En étant petite, je me suis souvent imaginée que les adultes qui m'entouraient savaient tout, géraient tout, encaissaient tout. Qu'ils ne pleuraient pas, qu'ils respectaient les règles (fixées par la société et la bienséance), bref, qu'ils étaient des demi-dieux que j'avais soigneusement mis sur des piédestaux.

Et puis en grandissant, je me suis rendue compte qu'être adulte n'apporte aucune réponse aux questions existentielles que j'ai pû me poser étant enfant et pire, que l'âge apportait encore plus de questions et encore moins d'éléments de réponses...

Mes demi-dieux n'en sont finalement pas, ils sont faillibles et portent en eux les forces et les faiblesses qui font ce qu'ils sont aujourd'hui. Ils pleurent, souffrent parfois en silence et se perdent souvent dans les méandres de leurs sentiments.

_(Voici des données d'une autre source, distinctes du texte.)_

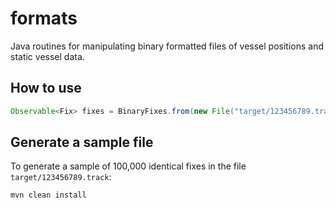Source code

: formats
===========

Java routines for manipulating binary formatted files of vessel positions and static vessel data.

How to use
---------------

```java
Observable<Fix> fixes = BinaryFixes.from(new File("target/123456789.track"));
```

Generate a sample file
-------------------------
To generate a sample of 100,000 identical fixes in the file ```target/123456789.track```:

```
mvn clean install
```



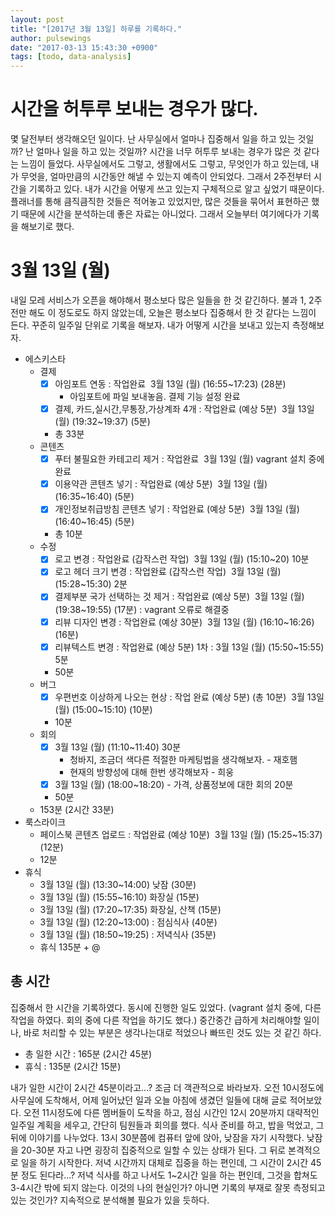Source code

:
 ```yaml
---
layout: post
title: "[2017년 3월 13일] 하루를 기록하다."
author: pulsewings
date: "2017-03-13 15:43:30 +0900"
tags: [todo, data-analysis]
---
```


# 시간을 허투루 보내는 경우가 많다.
몇 달전부터 생각해오던 일이다. 난 사무실에서 얼마나 집중해서 일을 하고 있는 것일까?
난 얼마나 일을 하고 있는 것일까? 시간을 너무 허투루 보내는 경우가 많은 것 같다는 느낌이 들었다.
사무실에서도 그렇고, 생활에서도 그렇고, 무엇인가 하고 있는데, 내가 무엇을, 얼마만큼의 시간동안 해낼 수 있는지 예측이 안되었다. 그래서 2주전부터 시간을 기록하고 있다. 내가 시간을 어떻게 쓰고 있는지 구체적으로 알고 싶었기 때문이다. 플래너를 통해 큼직큼직한 것들은 적어놓고 있었지만, 많은 것들을 묶어서 표현하곤 했기 때문에 시간을 분석하는데 좋은 자료는 아니었다. 그래서 오늘부터 여기에다가 기록을 해보기로 했다.  

# 3월 13일 (월)
내일 모레 서비스가 오픈을 해야해서 평소보다 많은 일들을 한 것 같긴하다. 불과 1, 2주전만 해도 이 정도로도 하지 않았는데, 오늘은 평소보다 집중해서 한 것 같다는 느낌이 든다. 꾸준히 일주일 단위로 기록을 해보자. 내가 어떻게 시간을 보내고 있는지 측정해보자.

- 에스키스타
  - 결제
    - [x] 아임포트 연동 : 작업완료  3월 13일 (월) (16:55~17:23) (28분) 
      - 아임포트에 파일 보내놓음. 결제 기능 설정 완료
    - [x] 결제, 카드,실시간,무통장,가상계좌 4개 : 작업완료 (예상 5분)  3월 13일 (월) (19:32~19:37) (5분)
    - 총 33분
  - 콘텐츠
    - [x] 푸터 불필요한 카테고리 제거 : 작업완료  3월 13일 (월) vagrant 설치 중에 완료
    - [x] 이용약관 콘텐츠 넣기 : 작업완료 (예상 5분)  3월 13일 (월) (16:35~16:40) (5분)
    - [x] 개인정보취급방침 콘텐츠 넣기 : 작업완료 (예상 5분)  3월 13일 (월) (16:40~16:45) (5분)
    - 총 10분
  - 수정
    - [x] 로고 변경 : 작업완료 (갑작스런 작업)  3월 13일 (월) (15:10~20) 10분
    - [x] 로고 헤더 크기 변경 : 작업완료 (갑작스런 작업)  3월 13일 (월) (15:28~15:30) 2분
    - [x] 결제부분 국가 선택하는 것 제거 : 작업완료 (예상 5분)  3월 13일 (월) (19:38~19:55) (17분) : vagrant 오류로 해결중
    - [x] 리뷰 디자인 변경 : 작업완료 (예상 30분)  3월 13일 (월) (16:10~16:26) (16분)
    - [x] 리뷰텍스트 변경 : 작업완료 (예상 5분) 1차 : 3월 13일 (월) (15:50~15:55) 5분
    - 50분
  - 버그
    - [x] 우편번호 이상하게 나오는 현상 : 작업 완료 (예상 5분) (총 10분)  3월 13일 (월) (15:00~15:10) (10분)
    - 10분
  - 회의
    - [x] 3월 13일 (월) (11:10~11:40) 30분
      - 청바지, 조금더 색다른 적절한 마케팅법을 생각해보자. - 재호햄
      - 현재의 방향성에 대해 한번 생각해보자 - 희웅
    - [x] 3월 13일 (월) (18:00~18:20) - 가격, 상품정보에 대한 회의 20분
    - 50분
  - 153분 (2시간 33분)
- 룩스라이크
  - 페이스북 콘텐츠 업로드 : 작업완료 (예상 10분)  3월 13일 (월) (15:25~15:37) (12분)
  - 12분
- 휴식
  - 3월 13일 (월) (13:30~14:00) 낮잠 (30분)
  - 3월 13일 (월) (15:55~16:10) 화장실 (15분)
  - 3월 13일 (월) (17:20~17:35) 화장실, 산책 (15분)
  - 3월 13일 (월) (12:20~13:00) : 점심식사 (40분)
  - 3월 13일 (월) (18:50~19:25) : 저녁식사 (35분)
  - 휴식 135분 + @

## 총 시간
집중해서 한 시간을 기록하였다. 동시에 진행한 일도 있었다. (vagrant 설치 중에, 다른 작업을 하였다. 회의 중에 다른 작업을 하기도 했다.) 중간중간 급하게 처리해야할 일이나, 바로 처리할 수 있는 부분은 생각나는대로 적었으나 빠뜨린 것도 있는 것 같긴 하다.
- 총 일한 시간 : 165분 (2시간 45분)
- 휴식 : 135분 (2시간 15분)

내가 일한 시간이 2시간 45분이라고...?
조금 더 객관적으로 바라보자. 오전 10시정도에 사무실에 도착해서, 어제 일어났던 일과 오늘 아침에 생겼던 일들에 대해 글로 적어보았다. 오전 11시정도에 다른 멤버들이 도착을 하고, 점심 시간인 12시 20분까지 대략적인 일주일 계획을 세우고, 간단히 팀원들과 회의를 했다. 식사 준비를 하고, 밥을 먹었고, 그 뒤에 이야기를 나누었다. 13시 30분쯤에 컴퓨터 앞에 앉아, 낮잠을 자기 시작했다. 낮잠을 20-30분 자고 나면 굉장히 집중적으로 일할 수 있는 상태가 된다. 그 뒤로 본격적으로 일을 하기 시작한다. 저녁 시간까지 대체로 집중을 하는 편인데, 그 시간이 2시간 45분 정도 된다라...? 저녁 식사를 하고 나서도 1~2시간 일을 하는 편인데, 그것을 합쳐도 3-4시간 밖에 되지 않는다. 이것의 나의 현실인가? 아니면 기록의 부재로 잘못 측정되고 있는 것인가? 지속적으로 분석해볼 필요가 있을 듯하다.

Je croyais qu'en vieillissant on atteignait une sorte de sagesse, un savoir absolu, une force tranquille. Je me rends compte que ce n'est pas le cas, que nous avons tous un côté "écorché vif" que nous dissimulons avec plus ou moins d'habileté à la face du monde et surtout à nos proches.

En devenant parent on expérimente les doutes et les incertitudes de nos parents, les moments de solitude, l'impression d'être désarmé ou totalement dépassé. Mais tous ça, il me semble qu'on le découvre au pied du mur, quand la tempête souffle et que la mer est déchaînée! Personne ne nous prévient vraiment de ce qui nous attend...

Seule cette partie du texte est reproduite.